***** MATERIAL PROVIDED
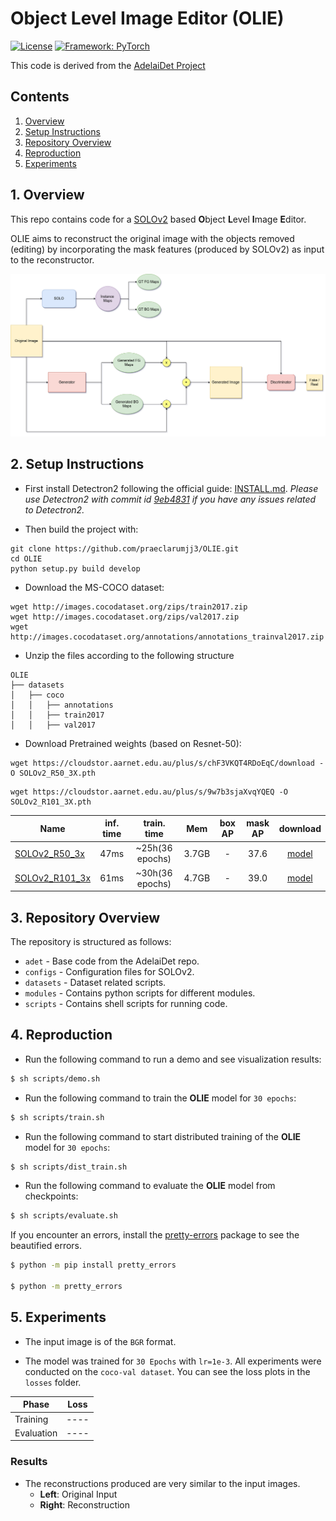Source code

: # Object Level Image Editor (OLIE)

[![License](https://img.shields.io/badge/License-BSD%202--Clause-orange.svg)](https://opensource.org/licenses/BSD-2-Clause)
[![Framework: PyTorch](https://img.shields.io/badge/Framework-PyTorch-orange.svg)](https://pytorch.org/)

This code is derived from the [AdelaiDet Project](https://github.com/aim-uofa/AdelaiDet.git)

## Contents
1. [Overview](#1-overview)
2. [Setup Instructions](#2-setup-instructions)
3. [Repository Overview](#3-repository-overview)
4. [Reproduction](#4-reproduction)
4. [Experiments](#5-experiments)

## 1. Overview

This repo contains code for a [SOLOv2](https://arxiv.org/abs/2003.10152) based **O**bject **L**evel **I**mage **E**ditor.

OLIE aims to reconstruct the original image with the objects removed (editing) by incorporating the mask features (produced by SOLOv2) as input to the reconstructor.

<img src='OLIE.png' style="max-width:100%">

## 2. Setup Instructions

- First install Detectron2 following the official guide: [INSTALL.md](https://github.com/facebookresearch/detectron2/blob/master/INSTALL.md).
*Please use Detectron2 with commit id [9eb4831](https://github.com/facebookresearch/detectron2/commit/9eb4831f742ae6a13b8edb61d07b619392fb6543) if you have any issues related to Detectron2.*

- Then build the project with:

```
git clone https://github.com/praeclarumjj3/OLIE.git
cd OLIE
python setup.py build develop
```

- Download the MS-COCO dataset:
```
wget http://images.cocodataset.org/zips/train2017.zip
wget http://images.cocodataset.org/zips/val2017.zip
wget http://images.cocodataset.org/annotations/annotations_trainval2017.zip
```

- Unzip the files according to the following structure

```
OLIE
├── datasets
│   ├── coco
│   │   ├── annotations
│   │   ├── train2017
│   │   ├── val2017
```

- Download Pretrained weights (based on Resnet-50):

```
wget https://cloudstor.aarnet.edu.au/plus/s/chF3VKQT4RDoEqC/download -O SOLOv2_R50_3X.pth
```

```
wget https://cloudstor.aarnet.edu.au/plus/s/9w7b3sjaXvqYQEQ -O SOLOv2_R101_3X.pth
```

Name | inf. time | train. time | Mem | box AP | mask AP | download
--- |:---:|:---:|:---:|:---:|:---:|:---:
[SOLOv2_R50_3x](R50_3x.yaml) | 47ms | ~25h(36 epochs) | 3.7GB  | -  | 37.6  | [model](https://cloudstor.aarnet.edu.au/plus/s/chF3VKQT4RDoEqC/download)
[SOLOv2_R101_3x](R101_3x.yaml) | 61ms | ~30h(36 epochs) | 4.7GB | -   | 39.0  | [model](https://cloudstor.aarnet.edu.au/plus/s/9w7b3sjaXvqYQEQ)

## 3. Repository Overview

The repository is structured as follows:

- `adet` - Base code from the AdelaiDet repo.
- `configs` - Configuration files for SOLOv2.
- `datasets` - Dataset related scripts.
- `modules` - Contains python scripts for different modules.
- `scripts` - Contains shell scripts for running code.

## 4. Reproduction

- Run the following command to run a demo and see visualization results:

```bash
$ sh scripts/demo.sh
```

- Run the following command to train the **OLIE** model for `30 epochs`:

```bash
$ sh scripts/train.sh
```

- Run the following command to start distributed training of the **OLIE** model for `30 epochs`:

```bash
$ sh scripts/dist_train.sh
```

- Run the following command to evaluate the **OLIE** model from checkpoints:

```bash
$ sh scripts/evaluate.sh
```

If you encounter an errors, install the [pretty-errors](https://pypi.org/project/pretty-errors/) package to see the beautified errors.

```bash
$ python -m pip install pretty_errors

$ python -m pretty_errors
```

## 5. Experiments

- The input image is of the `BGR` format.

- The model was trained for `30 Epochs` with `lr=1e-3`. All experiments were conducted on the `coco-val dataset`. You can see the loss plots in the `losses` folder.

|     Phase   | Loss |
|-------------|------|
| Training    | ---- |
| Evaluation  | ---- |

### Results

<!-- - A detailed report using the current setting can be found at this [link](https://docs.google.com/document/d/1k07kinbEosb4JJfTVJ2SAkMdjA5q1ibu8GQiGAev-kw/edit?usp=sharing). -->

- The reconstructions produced are very similar to the input images.
    - **Left**: Original Input
    - **Right**: Reconstruction

<!-- <img src='visualizations/demo1.jpg' style="max-width:50%">

<img src='visualizations/demo2.jpg' style="max-width:50%">

<img src='visualizations/demo3.jpg' style="max-width:50%"> -->

<!-- <img src='visualizations/demo4.jpg' style="max-width:50%"> -->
**********
WHAT THE EXERCISE ASKS ->
Output the lines above exactly, but only those between the line holding "If you encounter" and the line holding "### Results", inclusive.

REPLY TO THE TASK ->
If you encounter an errors, install the [pretty-errors](https://pypi.org/project/pretty-errors/) package to see the beautified errors.

```bash
$ python -m pip install pretty_errors

$ python -m pretty_errors
```

## 5. Experiments

- The input image is of the `BGR` format.

- The model was trained for `30 Epochs` with `lr=1e-3`. All experiments were conducted on the `coco-val dataset`. You can see the loss plots in the `losses` folder.

|     Phase   | Loss |
|-------------|------|
| Training    | ---- |
| Evaluation  | ---- |

### Results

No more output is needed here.